I Love You, 16th and Mission! — The Bold Italic — San Francisco
By Noah Sanders
Let’s be up-front: there are days when I love you, and there are days when I hate you.
There were times soon after I moved to the Mission when you disgusted me; times when I’d hold my breath to move through a cloud of stale urine and chemical-soap odors that clung to your very being; times I felt my fists clench and my heart race as I ducked and weaved through another drug deal well on its way to going bad. I’d jotted down a set of mental rules to ensure my safety — never make eye contact, never stop moving, avoid large groups, and move as fast as possible without looking like you’re running. You, 16th and Mission, you terrified me.
It’s been a while since I’ve known you now, my downtrodden friend, and more than just growing used to you, I’ve come to love and appreciate you. These days when I’m around you, I keep my head up, my ears open, and my pace at a reasonable gait. I’ve spent my mornings and late evenings silently walking your space, and I’ve learned about you.
I know faces now, sometimes names too. I know short, stocky Two-Tone, thuggishly perched atop his bike, his face a blotchy painting of vitiligo. I know John Ratliff, a.k.a. Swan the Birdman of 16th, the Lone Star poet, with his dirty, long white hair, a thin, brown cigarette clenched between his lips, and a quartet of pigeons cooing on his hunched shoulders.
More than anything, I now know that your sights and smells are more than just a loose conglomeration of sadness, more than just overturned garbage cans and 24-hour porn stores. You are, at your core, a gathering place and a support network for people commonly looked over and looked down upon.
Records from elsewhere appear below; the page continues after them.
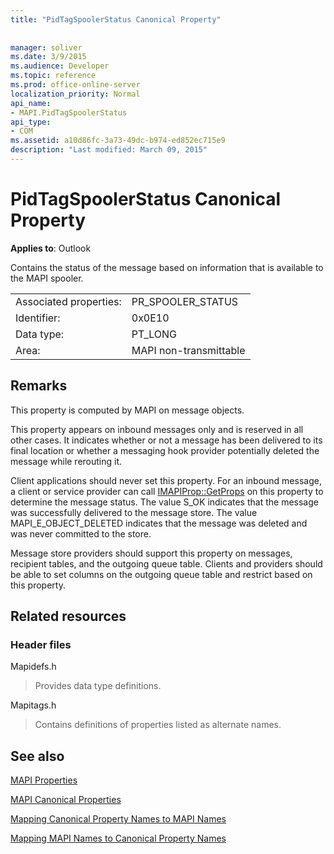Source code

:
 ```yaml
---
title: "PidTagSpoolerStatus Canonical Property"
 
 
manager: soliver
ms.date: 3/9/2015
ms.audience: Developer
ms.topic: reference
ms.prod: office-online-server
localization_priority: Normal
api_name:
- MAPI.PidTagSpoolerStatus
api_type:
- COM
ms.assetid: a10d86fc-3a73-49dc-b974-ed852ec715e9
description: "Last modified: March 09, 2015"
---
```


# PidTagSpoolerStatus Canonical Property

  
  
**Applies to**: Outlook 
  
Contains the status of the message based on information that is available to the MAPI spooler.
  
|||
|:-----|:-----|
|Associated properties:  <br/> |PR_SPOOLER_STATUS  <br/> |
|Identifier:  <br/> |0x0E10  <br/> |
|Data type:  <br/> |PT_LONG  <br/> |
|Area:  <br/> |MAPI non-transmittable  <br/> |
   
## Remarks

This property is computed by MAPI on message objects.
  
This property appears on inbound messages only and is reserved in all other cases. It indicates whether or not a message has been delivered to its final location or whether a messaging hook provider potentially deleted the message while rerouting it.
  
Client applications should never set this property. For an inbound message, a client or service provider can call [IMAPIProp::GetProps](imapiprop-getprops.md) on this property to determine the message status. The value S_OK indicates that the message was successfully delivered to the message store. The value MAPI_E_OBJECT_DELETED indicates that the message was deleted and was never committed to the store. 
  
Message store providers should support this property on messages, recipient tables, and the outgoing queue table. Clients and providers should be able to set columns on the outgoing queue table and restrict based on this property.
  
## Related resources

### Header files

Mapidefs.h
  
> Provides data type definitions.
    
Mapitags.h
  
> Contains definitions of properties listed as alternate names.
    
## See also



[MAPI Properties](mapi-properties.md)
  
[MAPI Canonical Properties](mapi-canonical-properties.md)
  
[Mapping Canonical Property Names to MAPI Names](mapping-canonical-property-names-to-mapi-names.md)
  
[Mapping MAPI Names to Canonical Property Names](mapping-mapi-names-to-canonical-property-names.md)


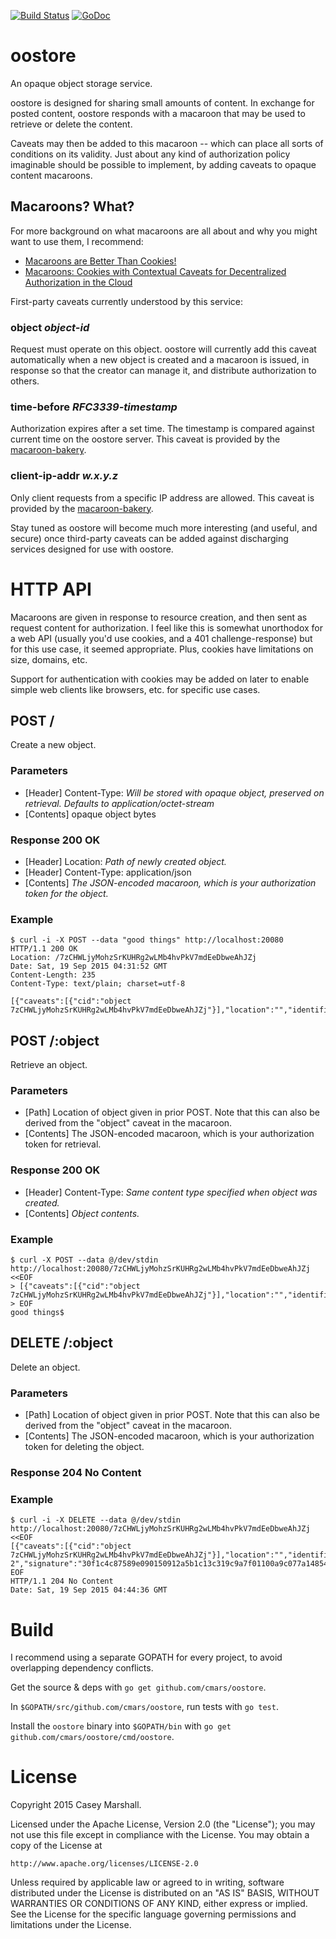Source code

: [![Build Status](https://travis-ci.org/cmars/oostore.svg?branch=master)](https://travis-ci.org/cmars/oostore)
[![GoDoc](https://godoc.org/github.com/cmars/oostore?status.svg)](https://godoc.org/github.com/cmars/oostore)

# oostore

An opaque object storage service.

oostore is designed for sharing small amounts of content. In exchange for
posted content, oostore responds with a macaroon that may be used to retrieve
or delete the content.

Caveats may then be added to this macaroon -- which can place all sorts of
conditions on its validity. Just about any kind of authorization policy
imaginable should be possible to implement, by adding caveats to opaque content
macaroons.

## Macaroons? What?
For more background on what macaroons are all about and why you might want to
use them, I recommend:
* [Macaroons are Better Than Cookies!](http://hackingdistributed.com/2014/05/16/macaroons-are-better-than-cookies/)
* [Macaroons: Cookies with Contextual Caveats for Decentralized Authorization in the Cloud](https://air.mozilla.org/macaroons-cookies-with-contextual-caveats-for-decentralized-authorization-in-the-cloud/)

First-party caveats currently understood by this service:

### object _object-id_
Request must operate on this object. oostore will currently add this caveat
automatically when a new object is created and a macaroon is issued, in response
so that the creator can manage it, and distribute authorization to others.

### time-before _RFC3339-timestamp_
Authorization expires after a set time. The timestamp is compared against
current time on the oostore server. This caveat is provided by the [macaroon-bakery](https://godoc.org/gopkg.in/macaroon-bakery.v1/bakery/checkers).

### client-ip-addr _w.x.y.z_
Only client requests from a specific IP address are allowed. This caveat is provided by the [macaroon-bakery](https://godoc.org/gopkg.in/macaroon-bakery.v1/bakery/checkers).

Stay tuned as oostore will become much more interesting (and useful, and
secure) once third-party caveats can be added against discharging services
designed for use with oostore.

# HTTP API
Macaroons are given in response to resource creation, and then sent as request
content for authorization. I feel like this is somewhat unorthodox for a web
API (usually you'd use cookies, and a 401 challenge-response) but for this use
case, it seemed appropriate. Plus, cookies have limitations on size, domains,
etc.

Support for authentication with cookies may be added on later to enable simple
web clients like browsers, etc. for specific use cases.

## POST /
Create a new object.

### Parameters
- [Header] Content-Type: _Will be stored with opaque object, preserved on retrieval. Defaults to application/octet-stream_
- [Contents] opaque object bytes

### Response 200 OK
- [Header] Location: _Path of newly created object._
- [Header] Content-Type: application/json
- [Contents] _The JSON-encoded macaroon, which is your authorization token for the object._

### Example
```
$ curl -i -X POST --data "good things" http://localhost:20080
HTTP/1.1 200 OK
Location: /7zCHWLjyMohzSrKUHRg2wLMb4hvPkV7mdEeDbweAhJZj
Date: Sat, 19 Sep 2015 04:31:52 GMT
Content-Length: 235
Content-Type: text/plain; charset=utf-8

[{"caveats":[{"cid":"object 7zCHWLjyMohzSrKUHRg2wLMb4hvPkV7mdEeDbweAhJZj"}],"location":"","identifier":"76d828f7ae2e3a079c906994304144603cdb6a96d60ef112","signature":"30f1c4c87589e090150912a5b1c13c319c9a7f01100a9c077a14854ff5d3fc4a"}]
```

## POST /:object
Retrieve an object.

### Parameters
- [Path] Location of object given in prior POST. Note that this can also be
  derived from the "object" caveat in the macaroon.
- [Contents] The JSON-encoded macaroon, which is your authorization token for retrieval.

### Response 200 OK
- [Header] Content-Type: _Same content type specified when object was created._
- [Contents] _Object contents._

### Example
```
$ curl -X POST --data @/dev/stdin http://localhost:20080/7zCHWLjyMohzSrKUHRg2wLMb4hvPkV7mdEeDbweAhJZj <<EOF
> [{"caveats":[{"cid":"object 7zCHWLjyMohzSrKUHRg2wLMb4hvPkV7mdEeDbweAhJZj"}],"location":"","identifier":"76d828f7ae2e3a079c906994304144603cdb6a96d60ef112","signature":"30f1c4c87589e090150912a5b1c13c319c9a7f01100a9c077a14854ff5d3fc4a"}]
> EOF
good things$ 
```

## DELETE /:object
Delete an object.

### Parameters
- [Path] Location of object given in prior POST. Note that this can also be
  derived from the "object" caveat in the macaroon.
- [Contents] The JSON-encoded macaroon, which is your authorization token for deleting the object.

### Response 204 No Content

### Example
```
$ curl -i -X DELETE --data @/dev/stdin http://localhost:20080/7zCHWLjyMohzSrKUHRg2wLMb4hvPkV7mdEeDbweAhJZj <<EOF
[{"caveats":[{"cid":"object 7zCHWLjyMohzSrKUHRg2wLMb4hvPkV7mdEeDbweAhJZj"}],"location":"","identifier":"76d828f7ae2e3a079c906994304144603cdb6a96d60ef11
2","signature":"30f1c4c87589e090150912a5b1c13c319c9a7f01100a9c077a14854ff5d3fc4a"}]
EOF
HTTP/1.1 204 No Content
Date: Sat, 19 Sep 2015 04:44:36 GMT
```

# Build

I recommend using a separate GOPATH for every project, to avoid overlapping
dependency conflicts.

Get the source & deps with `go get github.com/cmars/oostore`.

In `$GOPATH/src/github.com/cmars/oostore`, run tests with `go test`.

Install the `oostore` binary into `$GOPATH/bin` with `go get github.com/cmars/oostore/cmd/oostore`.

# License

Copyright 2015 Casey Marshall.

Licensed under the Apache License, Version 2.0 (the "License");
you may not use this file except in compliance with the License.
You may obtain a copy of the License at

    http://www.apache.org/licenses/LICENSE-2.0

Unless required by applicable law or agreed to in writing, software
distributed under the License is distributed on an "AS IS" BASIS,
WITHOUT WARRANTIES OR CONDITIONS OF ANY KIND, either express or implied.
See the License for the specific language governing permissions and
limitations under the License.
You are a community, the same as any other. You are the proof that life, regardless of its exterior trappings and the obstacles presented, finds a way to push through the cracks and continue on.
In a neighborhood slowly being consumed by upscale eateries, an influx of entitled technillionaires, and the polished sheen of chic boutiques, you stand as a stark reminder of everything we as a city have made an effort to thoughtlessly forget. If restaurant-clogged Valencia Corridor is this neighborhood’s vision of the future, then you, 16th and Mission, are the past that most would rather pave over with million-dollar condos. You are brash and gritty, rough around the edges, an organic mass of life that swells and deflates with hectic, horrible, sometimes beautiful life. You are good and bad and everything in between, and within your world, a thin, cagey heartbeat of opportunity persists for anyone and everyone willing to take the chance.
I love you, 16th and Mission, because between the crud-filled lines of your squalor, life — sometimes scrappy and unkempt — tries to make do. Whether it’s the brassy woman who screams through a megaphone about “Lord Jesus” while piecing together sloppy tacos for any in need, or Juan Gutierrez at the Sandwich Place, his sliver of a restaurant that bulges outward with his big-hearted personality and the wafting scent of a damn good sub. Or the flea market of the future that slowly grows in front of McDonald’s, a mishmash of electronics cords, Spanish-dubbed American blockbusters, and bath products — grassroots consumerism at its most base. Or the Latino-Hebrew church that bleeds a bass-y thump of religious hymns turned funky, all day and night. Or the tenants of the Hotel Union and the Radha Hotel, single-resident occupancies that offer a place off the street for those who can’t even think about San Francisco’s steadily increasing rents.
I am, at heart, a child of the suburbs, and you, 16th and Mission, have shown me the best and the worst of what a city can be. You remind me that even in the seemingly utopian bubble of this city of ours, a real city rife with the real problems of the world exists. You aren’t always pretty, but no one will ever say you don’t thrum with life in all its many forms.